Isaiah 8:14 God is both sanctuary and stumbling stone, Yahweh is a rock that brings Israel down, the Lord is a trap and snare for the people.
“Sooner or later, if you are on any classic “spiritual schedule”, some event, person, death, idea, or relationship will enter your life that you simply cannot deal with, using your resent skill set, your acquired knowledge, or your strong willpower. Spiritually speaking, you will be , you must be, led to the edge of your own private resources. At that point you will stumble over a necessary stumbling stone, as Isaiah calls it; or to state it in our language here, you will and you must “lose” at something. This is the only way that LIfe-Fate-God-Grace-Mystery can get you to change, let g of your egocentric preoccupations, and go on the further and larger journey. I wish I could say this is not true, but it is darn near absolute in the spiritual literature of the world.

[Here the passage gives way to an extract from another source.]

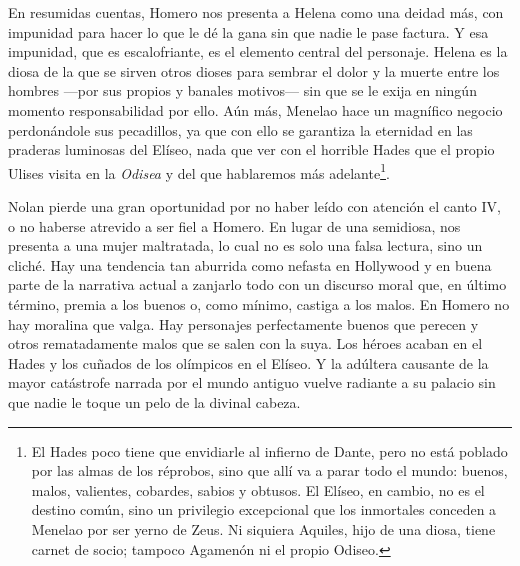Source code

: En resumidas cuentas, Homero nos presenta a Helena como una deidad más, con impunidad para hacer lo que le dé la gana sin que nadie le pase factura. Y esa impunidad, que es escalofriante, es el elemento central del personaje. Helena es la diosa de la que se sirven otros dioses para sembrar el dolor y la muerte entre los hombres ---por sus propios y banales motivos--- sin que se le exija en ningún momento responsabilidad por ello. Aún más, Menelao hace un magnífico negocio perdonándole sus pecadillos, ya que con ello se garantiza la eternidad en las praderas luminosas del Elíseo, nada que ver con el horrible Hades que el propio Ulises visita en la \emph{Odisea} y del que hablaremos más adelante\footnote{El Hades poco tiene que envidiarle al infierno de Dante, pero no está poblado por las almas de los réprobos, sino que allí va a parar todo el mundo: buenos, malos, valientes, cobardes, sabios y obtusos. El Elíseo, en cambio, no es el destino común, sino un privilegio excepcional que los inmortales conceden a Menelao por ser yerno de Zeus. Ni siquiera Aquiles, hijo de una diosa, tiene carnet de socio; tampoco Agamenón ni el propio Odiseo.}.

Nolan pierde una gran oportunidad por no haber leído con atención el canto IV, o no haberse atrevido a ser fiel a Homero. En lugar de una semidiosa, nos presenta a una mujer maltratada, lo cual no es solo una falsa lectura, sino un cliché.
Hay una tendencia tan aburrida como nefasta en Hollywood y en buena parte de la narrativa actual a zanjarlo todo con un discurso moral que, en último término, premia a los buenos o, como mínimo, castiga a los malos. En Homero no hay moralina que valga. Hay personajes perfectamente buenos que perecen y otros rematadamente malos que se salen con la suya. Los héroes acaban en el Hades y los cuñados de los olímpicos en el Elíseo. Y la adúltera causante de la mayor catástrofe narrada por el mundo antiguo vuelve radiante a su palacio sin que nadie le toque un pelo de la divinal cabeza.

There is no compelling reason to leave one’s present comfort zone in life. Why should you or would you? Frankly, none of us do unless and until we have to. The invitation probably has to be unexpected and unsought. If we seek spiritual heroism ourselves, the old ego is just back in control under a new name. There would not really be any change at all, but only disguise. Just bogus “self-improvement” under our own terms.
Any attempt to engineer or plan our own enlightenment is doomed to failure because it will be ego driven. You will see only what you have already decided to look for, and you cannot see what you are not ready or told to look for.
So we must stumble and fall. I am sorry to say. And that does not mean reading about falling, as you are doing here. We must actually be out of the driver’s seat for a while, or we will never learn how to give up control to the Real Guide.. It is a necessary pattern. This is the kind of falling I mean by necessary suffering.
It seems that in the spiritual world, we do not really find something until we first lose it, ignore it, miss it, long for it, choose it, and personally find it again – but now on a new level.”
Note from Neal:
What are stumbling over today? What is making you depend on God because your own resources can’t handle it? Look for God.